> **Work required**:
Below are the entries; return every line among them that holds the word "github".

#### Dataset excerpts ####

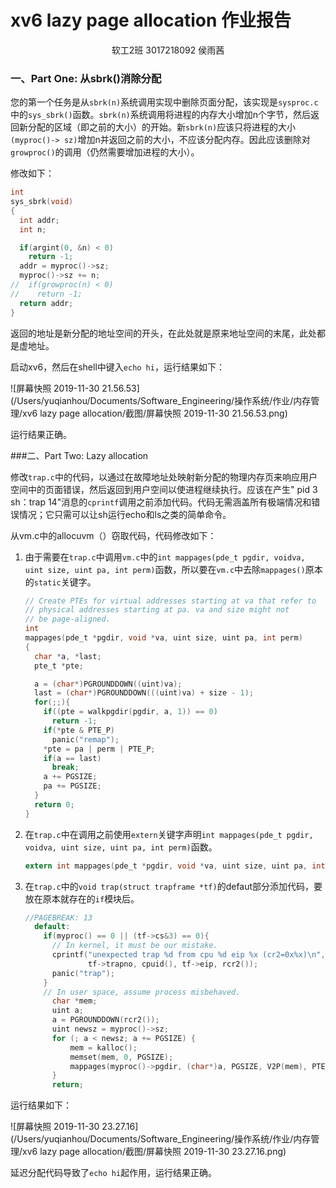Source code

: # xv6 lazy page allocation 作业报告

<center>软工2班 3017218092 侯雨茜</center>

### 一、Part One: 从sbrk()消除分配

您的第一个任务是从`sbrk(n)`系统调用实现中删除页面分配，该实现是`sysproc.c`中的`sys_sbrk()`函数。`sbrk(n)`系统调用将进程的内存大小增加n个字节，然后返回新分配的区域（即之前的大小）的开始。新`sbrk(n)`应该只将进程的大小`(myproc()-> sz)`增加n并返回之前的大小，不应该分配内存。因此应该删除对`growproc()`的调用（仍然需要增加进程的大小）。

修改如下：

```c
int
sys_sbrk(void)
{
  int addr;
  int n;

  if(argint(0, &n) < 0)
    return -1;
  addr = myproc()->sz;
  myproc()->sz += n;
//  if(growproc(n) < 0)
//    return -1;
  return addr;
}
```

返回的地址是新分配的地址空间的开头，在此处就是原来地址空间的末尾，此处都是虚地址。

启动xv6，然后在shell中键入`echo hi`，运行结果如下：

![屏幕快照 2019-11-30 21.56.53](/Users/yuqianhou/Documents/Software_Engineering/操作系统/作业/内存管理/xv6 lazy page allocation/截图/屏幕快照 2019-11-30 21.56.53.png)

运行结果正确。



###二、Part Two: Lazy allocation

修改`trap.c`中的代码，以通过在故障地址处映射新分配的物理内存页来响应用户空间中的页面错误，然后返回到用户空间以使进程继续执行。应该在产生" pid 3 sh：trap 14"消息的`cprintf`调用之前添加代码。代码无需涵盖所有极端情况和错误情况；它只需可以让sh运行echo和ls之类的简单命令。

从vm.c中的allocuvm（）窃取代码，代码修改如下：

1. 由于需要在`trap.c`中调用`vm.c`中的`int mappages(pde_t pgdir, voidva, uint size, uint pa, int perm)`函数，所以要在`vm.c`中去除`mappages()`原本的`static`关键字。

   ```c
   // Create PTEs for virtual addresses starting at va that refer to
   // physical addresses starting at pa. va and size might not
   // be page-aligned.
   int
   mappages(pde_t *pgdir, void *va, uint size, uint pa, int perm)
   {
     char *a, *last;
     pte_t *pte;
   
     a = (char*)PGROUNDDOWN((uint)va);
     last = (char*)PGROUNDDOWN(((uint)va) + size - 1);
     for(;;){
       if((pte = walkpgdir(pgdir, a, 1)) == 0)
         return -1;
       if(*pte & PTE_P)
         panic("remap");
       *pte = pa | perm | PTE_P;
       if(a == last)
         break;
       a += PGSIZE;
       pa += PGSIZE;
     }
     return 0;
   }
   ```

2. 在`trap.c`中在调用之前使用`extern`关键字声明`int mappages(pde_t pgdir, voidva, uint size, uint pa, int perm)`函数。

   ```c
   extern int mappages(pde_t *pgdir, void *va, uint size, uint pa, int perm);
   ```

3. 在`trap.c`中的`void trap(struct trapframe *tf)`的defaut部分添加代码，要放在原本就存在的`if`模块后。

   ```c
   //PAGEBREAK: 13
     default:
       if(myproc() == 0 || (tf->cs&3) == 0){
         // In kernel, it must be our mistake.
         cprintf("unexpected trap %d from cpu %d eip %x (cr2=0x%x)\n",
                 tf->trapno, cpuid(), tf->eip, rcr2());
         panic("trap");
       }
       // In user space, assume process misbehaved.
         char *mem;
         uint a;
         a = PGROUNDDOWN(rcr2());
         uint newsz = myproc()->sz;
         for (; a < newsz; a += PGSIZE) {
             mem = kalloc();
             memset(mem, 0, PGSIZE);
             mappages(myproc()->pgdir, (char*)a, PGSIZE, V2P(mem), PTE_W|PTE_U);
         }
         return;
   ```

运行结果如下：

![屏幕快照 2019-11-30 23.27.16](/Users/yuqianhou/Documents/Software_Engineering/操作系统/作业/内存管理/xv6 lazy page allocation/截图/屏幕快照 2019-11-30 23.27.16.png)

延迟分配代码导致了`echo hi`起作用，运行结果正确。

####
#### Dataset excerpts ####

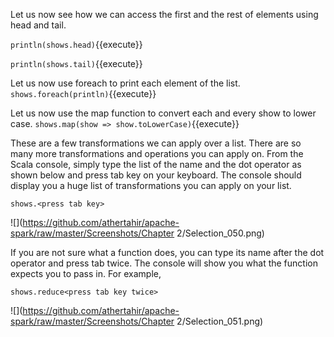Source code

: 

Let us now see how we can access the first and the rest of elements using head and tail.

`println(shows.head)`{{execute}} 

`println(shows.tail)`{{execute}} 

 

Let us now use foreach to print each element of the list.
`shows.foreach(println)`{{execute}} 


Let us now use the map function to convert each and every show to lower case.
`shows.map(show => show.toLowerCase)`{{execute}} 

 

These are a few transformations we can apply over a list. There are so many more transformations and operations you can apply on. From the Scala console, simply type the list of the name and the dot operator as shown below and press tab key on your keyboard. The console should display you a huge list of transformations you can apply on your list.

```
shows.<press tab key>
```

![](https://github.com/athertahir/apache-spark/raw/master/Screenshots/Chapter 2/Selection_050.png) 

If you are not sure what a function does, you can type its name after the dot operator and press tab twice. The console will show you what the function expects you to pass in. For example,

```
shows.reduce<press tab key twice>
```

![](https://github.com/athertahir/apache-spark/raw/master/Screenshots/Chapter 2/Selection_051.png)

####
#### Dataset excerpts ####

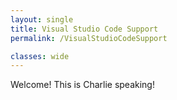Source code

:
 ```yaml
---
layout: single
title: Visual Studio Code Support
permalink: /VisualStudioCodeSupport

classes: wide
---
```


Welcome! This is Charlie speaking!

####

> **Your solution**:
![](https://github.com/athertahir/apache-spark/raw/master/Screenshots/Chapter 2/Selection_050.png) 
![](https://github.com/athertahir/apache-spark/raw/master/Screenshots/Chapter 2/Selection_051.png)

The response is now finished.